SAVE OUR BUSES: Scrapping Kettering service will leave elderly stranded

Passengers queue for the Brambleside bus.
Passengers queue for the Brambleside bus.

The elderly will be ‘stuck inside their own homes’ when a busy Kettering bus is scrapped next month, according to one passenger.

The Stagecoach 34 (Brambleside to Wellingborough) is one of more than 10 services being axed on July 22 after Northamptonshire County Council withdrew their subsidies.

The Brambleside bus outside the Newlands Centre.

The Brambleside bus outside the Newlands Centre.

Anita Porteous, who lives in Pennine Way, uses the bus every day to pop into town and says the upcoming closure has left her worried sick.

Mrs Porteous has arthritis, cannot drive and physically cannot walk the three-mile round-trip to the town centre.

She said: “I just don’t know what I’m going to do when it stops.

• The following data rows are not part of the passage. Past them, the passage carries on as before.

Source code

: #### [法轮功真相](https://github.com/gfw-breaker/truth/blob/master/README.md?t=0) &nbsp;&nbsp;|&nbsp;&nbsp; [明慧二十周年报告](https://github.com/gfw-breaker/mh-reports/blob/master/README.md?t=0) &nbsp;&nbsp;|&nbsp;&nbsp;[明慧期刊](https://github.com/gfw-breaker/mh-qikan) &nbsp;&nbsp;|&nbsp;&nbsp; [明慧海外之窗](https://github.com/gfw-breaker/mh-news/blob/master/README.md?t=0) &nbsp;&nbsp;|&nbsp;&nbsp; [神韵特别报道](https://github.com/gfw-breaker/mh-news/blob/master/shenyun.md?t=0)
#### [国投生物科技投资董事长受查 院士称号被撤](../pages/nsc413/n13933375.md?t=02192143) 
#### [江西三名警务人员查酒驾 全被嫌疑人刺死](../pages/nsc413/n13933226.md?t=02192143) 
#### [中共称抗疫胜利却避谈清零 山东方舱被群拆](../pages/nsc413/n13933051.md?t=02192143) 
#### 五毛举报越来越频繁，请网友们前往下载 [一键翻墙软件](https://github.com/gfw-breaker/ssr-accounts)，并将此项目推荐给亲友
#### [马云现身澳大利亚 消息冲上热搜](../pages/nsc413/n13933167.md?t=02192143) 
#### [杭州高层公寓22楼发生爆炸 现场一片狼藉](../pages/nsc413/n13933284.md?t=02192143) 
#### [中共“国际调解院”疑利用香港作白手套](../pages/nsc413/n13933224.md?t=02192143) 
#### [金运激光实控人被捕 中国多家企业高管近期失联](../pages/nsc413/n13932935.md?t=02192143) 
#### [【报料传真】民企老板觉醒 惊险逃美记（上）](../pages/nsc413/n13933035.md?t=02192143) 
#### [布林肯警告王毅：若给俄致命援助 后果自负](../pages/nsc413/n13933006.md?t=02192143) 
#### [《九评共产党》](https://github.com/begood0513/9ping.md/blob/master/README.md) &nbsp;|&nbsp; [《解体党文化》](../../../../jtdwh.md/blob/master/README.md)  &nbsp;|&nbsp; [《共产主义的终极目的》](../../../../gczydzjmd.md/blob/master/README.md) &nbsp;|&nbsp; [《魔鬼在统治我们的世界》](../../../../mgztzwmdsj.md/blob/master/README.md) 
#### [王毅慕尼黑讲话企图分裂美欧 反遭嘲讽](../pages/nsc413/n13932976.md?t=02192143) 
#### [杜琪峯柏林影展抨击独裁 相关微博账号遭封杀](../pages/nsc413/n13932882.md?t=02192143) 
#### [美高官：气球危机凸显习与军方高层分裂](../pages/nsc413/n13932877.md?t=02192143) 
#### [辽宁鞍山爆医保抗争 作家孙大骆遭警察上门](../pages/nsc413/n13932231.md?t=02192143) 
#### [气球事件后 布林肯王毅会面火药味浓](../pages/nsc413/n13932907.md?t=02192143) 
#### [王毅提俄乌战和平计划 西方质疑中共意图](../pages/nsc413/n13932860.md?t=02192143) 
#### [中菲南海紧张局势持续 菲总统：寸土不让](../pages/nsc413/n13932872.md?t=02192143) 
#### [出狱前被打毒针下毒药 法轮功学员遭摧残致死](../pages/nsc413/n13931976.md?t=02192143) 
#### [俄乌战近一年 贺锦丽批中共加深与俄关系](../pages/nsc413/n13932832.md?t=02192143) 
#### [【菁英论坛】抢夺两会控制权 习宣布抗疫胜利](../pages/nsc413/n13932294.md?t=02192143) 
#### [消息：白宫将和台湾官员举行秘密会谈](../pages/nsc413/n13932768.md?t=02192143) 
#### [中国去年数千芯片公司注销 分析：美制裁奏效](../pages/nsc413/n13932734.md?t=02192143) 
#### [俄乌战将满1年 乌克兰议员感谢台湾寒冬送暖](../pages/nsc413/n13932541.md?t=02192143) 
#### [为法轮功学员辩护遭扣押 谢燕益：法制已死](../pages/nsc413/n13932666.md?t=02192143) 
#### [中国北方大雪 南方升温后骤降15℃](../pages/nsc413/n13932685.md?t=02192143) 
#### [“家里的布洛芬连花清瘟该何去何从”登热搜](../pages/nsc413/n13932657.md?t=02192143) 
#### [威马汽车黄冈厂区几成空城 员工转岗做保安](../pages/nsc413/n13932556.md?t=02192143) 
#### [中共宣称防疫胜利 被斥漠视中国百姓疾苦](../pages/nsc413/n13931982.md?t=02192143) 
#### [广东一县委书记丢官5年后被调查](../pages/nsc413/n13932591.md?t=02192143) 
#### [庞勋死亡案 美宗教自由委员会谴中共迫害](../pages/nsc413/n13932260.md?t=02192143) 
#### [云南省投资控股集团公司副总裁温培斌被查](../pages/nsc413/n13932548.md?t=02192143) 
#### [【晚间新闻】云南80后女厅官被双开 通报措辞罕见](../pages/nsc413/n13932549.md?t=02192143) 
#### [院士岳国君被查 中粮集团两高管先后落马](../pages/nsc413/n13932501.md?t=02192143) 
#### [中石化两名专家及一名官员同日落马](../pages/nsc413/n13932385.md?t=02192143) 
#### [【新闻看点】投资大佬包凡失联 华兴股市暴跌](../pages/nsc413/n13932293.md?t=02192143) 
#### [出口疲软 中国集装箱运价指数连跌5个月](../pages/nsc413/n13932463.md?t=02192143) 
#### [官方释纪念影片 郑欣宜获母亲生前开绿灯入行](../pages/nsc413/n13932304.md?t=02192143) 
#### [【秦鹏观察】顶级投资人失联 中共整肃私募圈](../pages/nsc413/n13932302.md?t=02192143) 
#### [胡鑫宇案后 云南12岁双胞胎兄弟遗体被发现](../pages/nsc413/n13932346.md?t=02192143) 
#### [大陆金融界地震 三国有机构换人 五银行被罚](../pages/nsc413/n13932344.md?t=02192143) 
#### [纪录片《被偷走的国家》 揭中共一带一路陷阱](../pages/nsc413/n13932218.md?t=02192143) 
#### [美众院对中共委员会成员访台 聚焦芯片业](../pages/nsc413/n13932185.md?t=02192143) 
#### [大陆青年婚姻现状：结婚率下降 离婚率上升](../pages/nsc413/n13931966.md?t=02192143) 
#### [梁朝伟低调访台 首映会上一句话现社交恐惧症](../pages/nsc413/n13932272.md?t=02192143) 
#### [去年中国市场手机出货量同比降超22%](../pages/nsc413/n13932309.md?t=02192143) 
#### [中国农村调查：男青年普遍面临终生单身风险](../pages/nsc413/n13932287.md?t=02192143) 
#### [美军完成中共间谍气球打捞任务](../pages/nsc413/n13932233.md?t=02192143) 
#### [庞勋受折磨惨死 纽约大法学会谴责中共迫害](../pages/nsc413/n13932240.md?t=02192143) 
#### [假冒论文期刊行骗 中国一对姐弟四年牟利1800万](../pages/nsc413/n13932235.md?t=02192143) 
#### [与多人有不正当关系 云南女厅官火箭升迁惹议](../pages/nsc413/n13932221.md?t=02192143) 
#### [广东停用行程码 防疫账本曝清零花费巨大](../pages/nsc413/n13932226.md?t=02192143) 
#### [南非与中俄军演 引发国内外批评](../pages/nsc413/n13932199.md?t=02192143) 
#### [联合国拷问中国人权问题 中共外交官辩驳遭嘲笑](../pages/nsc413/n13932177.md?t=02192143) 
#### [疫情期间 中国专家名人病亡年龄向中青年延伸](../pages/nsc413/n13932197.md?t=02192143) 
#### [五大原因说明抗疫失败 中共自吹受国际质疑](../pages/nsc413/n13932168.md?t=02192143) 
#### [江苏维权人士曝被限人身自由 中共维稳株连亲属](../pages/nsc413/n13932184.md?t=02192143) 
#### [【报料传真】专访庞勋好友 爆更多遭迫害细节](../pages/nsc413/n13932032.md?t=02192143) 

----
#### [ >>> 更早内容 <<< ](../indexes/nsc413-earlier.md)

“It’s making me sick with worry.

“I’ve got family and friends who can take me if needs be but you don’t want to rely on others to get into town.”

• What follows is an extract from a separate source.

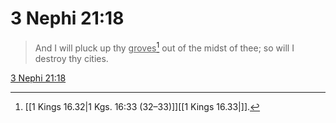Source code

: # 3 Nephi 21:18

> And I will pluck up thy <u>groves</u>[^a] out of the midst of thee; so will I destroy thy cities.

[3 Nephi 21:18](https://www.churchofjesuschrist.org/study/scriptures/bofm/3-ne/21?lang=eng&id=p18#p18)


[^a]: [[1 Kings 16.32|1 Kgs. 16:33 (32–33)]][[1 Kings 16.33|]].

Mrs Porteous is running a petition against the closure on the bus, which she says is ‘rammed full’ in the morning.

She added that she’d be willing to pay to use the bus rather than use a bus pass but it has never been on the table and that the route being axed could lead to the elderly being stuck indoors.

She said: “If there’s no bus what are we meant to do? Sit inside all day?

“We live in Kettering and we’re going to be stuck indoors.

“I cannot drive and struggle to walk, I just about manage to get to the bus stop by the Beeswing.

“I cannot walk into town and I certainly won’t be able to in the cold winter months.”

She added that she worries for the future of Kettering’s town centre if the elderly are unable to get a bus in.

A replacement of off-peak journeys for Pytchley, Orlingbury and Little Harrowden, which would have been served by the 34 bus, is under review.

A spokesman for Northamptonshire County Council said: “Faced with an unprecedented increase in demand for council services and reductions in funding, tough decisions are needed in order to deliver a balanced budget.

“We have had no choice but to make the difficult decision to review funding of all non-statutory services.

“This includes removing all money paid to support a number of bus routes across Northamptonshire.”

Labour’s Mick Scrimshaw, who sits on Northamptonshire County Council, says the money saved by the move will be disproportionate to the effect it will have on residents.

He said: “Councils have a responsibility to provide public services and part of that is to provide transport for people that need it.

“They can choose not to do it which is what they [the county council] have done.

“But that will leave a big gap for some of the most vulnerable people, the disabled, the elderly, the ones that don’t have cars.

“It’s a short-term measure to save a few quid, and if you look at the budgets it is only a few quid, but it is disproportionate to the effect it will have on local people.”

Beth Miller, Labour’s prospective parliamentary candidate for Corby, has set up a petition against the cuts which has gained more than 1,000 signatures.